Читать «Тарас Шевченко» онлайн - страница 23

Леонид Федорович Хинкулов

Когда Брюллов возвратился в Россию, в петербургских кругах в среде деятелей искусства и литературы уже говорили о молодом и одаренном крепостном юноше, которому необходимо помочь.

Музыкант и композитор Михаил Юрьевич Виельгорский, друг Пушкина и Глинки, Жуковского и Батюшкова, Гоголя и Грибоедова, познакомившись с молодым Шевченко, был покорен его талантливостью.

В доме Виельгорского на Михайловской площади происходили музыкальные собрания, которые посещали Глинка, Брюллов.

Однажды Брюллов зашел на квартиру к Сошенко.
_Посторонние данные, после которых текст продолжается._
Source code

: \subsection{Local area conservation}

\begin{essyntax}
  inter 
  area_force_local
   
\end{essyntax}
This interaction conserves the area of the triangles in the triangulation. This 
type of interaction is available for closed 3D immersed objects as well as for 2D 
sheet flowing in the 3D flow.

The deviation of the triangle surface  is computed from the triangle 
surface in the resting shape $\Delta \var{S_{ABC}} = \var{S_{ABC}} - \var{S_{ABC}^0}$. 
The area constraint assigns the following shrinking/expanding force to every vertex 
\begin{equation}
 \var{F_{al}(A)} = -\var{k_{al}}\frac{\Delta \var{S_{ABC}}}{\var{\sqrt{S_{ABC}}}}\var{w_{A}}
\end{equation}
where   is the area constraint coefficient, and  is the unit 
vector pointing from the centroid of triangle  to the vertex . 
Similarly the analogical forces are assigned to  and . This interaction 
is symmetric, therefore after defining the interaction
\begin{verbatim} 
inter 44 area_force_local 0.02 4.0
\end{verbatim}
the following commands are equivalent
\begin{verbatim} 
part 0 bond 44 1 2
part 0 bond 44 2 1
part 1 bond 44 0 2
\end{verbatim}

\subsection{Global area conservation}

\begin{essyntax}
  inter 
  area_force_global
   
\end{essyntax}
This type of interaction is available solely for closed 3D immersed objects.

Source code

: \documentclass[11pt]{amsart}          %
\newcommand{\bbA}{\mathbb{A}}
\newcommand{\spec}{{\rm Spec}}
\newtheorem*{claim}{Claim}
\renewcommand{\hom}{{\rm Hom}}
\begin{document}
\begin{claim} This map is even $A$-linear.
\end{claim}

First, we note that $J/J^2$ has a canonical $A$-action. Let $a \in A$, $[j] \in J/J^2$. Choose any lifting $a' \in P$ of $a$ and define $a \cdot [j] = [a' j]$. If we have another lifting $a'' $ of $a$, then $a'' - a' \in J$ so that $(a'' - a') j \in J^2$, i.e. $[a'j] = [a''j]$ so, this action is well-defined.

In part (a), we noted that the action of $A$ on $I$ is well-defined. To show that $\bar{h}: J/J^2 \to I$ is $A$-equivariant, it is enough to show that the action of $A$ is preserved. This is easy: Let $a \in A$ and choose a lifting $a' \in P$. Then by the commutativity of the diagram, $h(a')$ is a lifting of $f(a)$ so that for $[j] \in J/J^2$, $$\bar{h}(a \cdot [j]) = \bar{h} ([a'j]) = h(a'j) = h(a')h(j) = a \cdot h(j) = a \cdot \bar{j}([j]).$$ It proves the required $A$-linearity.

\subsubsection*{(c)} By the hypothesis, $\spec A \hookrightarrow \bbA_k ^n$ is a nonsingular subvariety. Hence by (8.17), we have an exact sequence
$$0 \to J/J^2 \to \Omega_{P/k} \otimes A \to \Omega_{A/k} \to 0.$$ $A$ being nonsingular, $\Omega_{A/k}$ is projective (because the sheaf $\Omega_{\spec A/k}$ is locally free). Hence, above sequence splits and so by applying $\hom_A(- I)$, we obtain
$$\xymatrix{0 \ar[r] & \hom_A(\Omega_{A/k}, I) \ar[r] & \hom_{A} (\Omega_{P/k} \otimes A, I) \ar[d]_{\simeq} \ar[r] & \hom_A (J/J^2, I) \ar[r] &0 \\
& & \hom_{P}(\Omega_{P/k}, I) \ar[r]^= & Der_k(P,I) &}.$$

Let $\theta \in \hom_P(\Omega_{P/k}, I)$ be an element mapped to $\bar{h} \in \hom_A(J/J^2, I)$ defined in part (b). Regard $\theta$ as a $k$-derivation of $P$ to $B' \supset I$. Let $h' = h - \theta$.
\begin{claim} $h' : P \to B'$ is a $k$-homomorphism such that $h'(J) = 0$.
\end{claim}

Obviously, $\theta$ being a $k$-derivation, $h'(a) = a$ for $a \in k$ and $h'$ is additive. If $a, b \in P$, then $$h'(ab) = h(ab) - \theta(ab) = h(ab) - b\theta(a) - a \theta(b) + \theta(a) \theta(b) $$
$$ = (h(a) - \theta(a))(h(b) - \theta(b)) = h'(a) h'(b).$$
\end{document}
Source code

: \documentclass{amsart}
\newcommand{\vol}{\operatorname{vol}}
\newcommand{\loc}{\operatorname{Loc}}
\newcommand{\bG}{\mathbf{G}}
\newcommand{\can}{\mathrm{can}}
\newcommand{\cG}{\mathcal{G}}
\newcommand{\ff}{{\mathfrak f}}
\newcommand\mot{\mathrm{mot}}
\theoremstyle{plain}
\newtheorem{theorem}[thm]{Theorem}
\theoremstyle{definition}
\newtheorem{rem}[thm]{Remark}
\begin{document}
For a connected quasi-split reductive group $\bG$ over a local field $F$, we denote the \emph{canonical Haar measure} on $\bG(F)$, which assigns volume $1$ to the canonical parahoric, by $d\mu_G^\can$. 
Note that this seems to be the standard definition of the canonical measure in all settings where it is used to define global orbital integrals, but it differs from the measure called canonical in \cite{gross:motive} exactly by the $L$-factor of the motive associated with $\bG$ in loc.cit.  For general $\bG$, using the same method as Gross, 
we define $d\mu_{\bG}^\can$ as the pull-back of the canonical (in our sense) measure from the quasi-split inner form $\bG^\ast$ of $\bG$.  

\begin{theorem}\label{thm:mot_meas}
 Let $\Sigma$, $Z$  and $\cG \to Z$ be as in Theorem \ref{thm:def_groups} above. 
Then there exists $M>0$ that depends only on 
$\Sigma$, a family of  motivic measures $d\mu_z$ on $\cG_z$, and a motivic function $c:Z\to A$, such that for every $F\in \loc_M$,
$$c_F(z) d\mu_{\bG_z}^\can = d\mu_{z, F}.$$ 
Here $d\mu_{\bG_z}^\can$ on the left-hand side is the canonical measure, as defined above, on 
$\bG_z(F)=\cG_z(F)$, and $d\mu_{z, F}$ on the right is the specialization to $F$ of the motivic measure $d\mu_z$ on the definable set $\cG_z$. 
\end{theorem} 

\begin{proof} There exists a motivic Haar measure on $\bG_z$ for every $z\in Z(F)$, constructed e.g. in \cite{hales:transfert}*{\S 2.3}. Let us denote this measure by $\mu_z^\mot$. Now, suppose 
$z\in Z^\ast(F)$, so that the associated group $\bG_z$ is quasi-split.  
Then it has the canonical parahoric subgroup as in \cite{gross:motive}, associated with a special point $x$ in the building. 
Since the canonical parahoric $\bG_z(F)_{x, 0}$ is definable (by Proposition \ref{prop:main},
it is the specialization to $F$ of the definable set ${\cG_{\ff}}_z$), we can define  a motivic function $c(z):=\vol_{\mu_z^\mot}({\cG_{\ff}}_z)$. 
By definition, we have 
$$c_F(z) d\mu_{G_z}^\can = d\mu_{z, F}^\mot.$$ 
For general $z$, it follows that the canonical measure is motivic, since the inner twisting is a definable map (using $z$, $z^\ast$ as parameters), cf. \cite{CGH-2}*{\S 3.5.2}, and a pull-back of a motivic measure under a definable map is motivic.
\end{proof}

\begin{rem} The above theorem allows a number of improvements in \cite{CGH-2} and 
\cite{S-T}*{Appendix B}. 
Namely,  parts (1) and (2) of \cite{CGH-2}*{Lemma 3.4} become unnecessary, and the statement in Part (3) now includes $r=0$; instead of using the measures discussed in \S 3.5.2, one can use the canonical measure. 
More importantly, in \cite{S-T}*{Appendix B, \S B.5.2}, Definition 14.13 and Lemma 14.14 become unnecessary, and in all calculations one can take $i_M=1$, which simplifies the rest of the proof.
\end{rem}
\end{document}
В это время у Ивана Максимовича находился Тарас, и великий художник сразу обратил внимание на его умное лицо.

— Это натурщик или слуга? — спросил Брюллов, когда Тарас вышел.

— Ни то, ни другое, — ответил Иван Максимович, рассказав тут же историю юноши.

— Барбаризм! — прошептал Брюллов и задумался, потом попросил показать рисунки Тараса. Долго рассматривал срисованную Шевченко маску Лаокоона, поднял голову и спросил:

— Кто его помещик? — И добавил: — О вашем ученике нужно хорошенько подумать… Приведите его когда-нибудь ко мне.

Только спустя некоторое время Шевченко узнал, что гостем Сошенко был не кто иной, как «Великий Карл».

— Зачем же вы мне не сказали? — огорчился Тарас. — Я хоть бы взглянул на него. А то я думал, так просто какой-нибудь господин! Не зайдет ли он к вам еще когда-нибудь? Боже мой, боже мой! Как бы мне на него хоть издали посмотреть! Знаете, я, когда иду по улице, все о нем думаю и смотрю на проходящих, ищу глазами его между ними…

В одно прекрасное утро Сошенко, наконец, представил Тараса Брюллову. Друзья пришли в квартиру художника, в его любимую «красную комнату», с красным диваном и красными занавесками, сквозь которые светило яркое солнце. Стены были увешаны оружием и восточными украшениями. Карл Павлович встретил их в красном халате. Просмотрел принесенные Тарасом рисунки и ласково их похвалил.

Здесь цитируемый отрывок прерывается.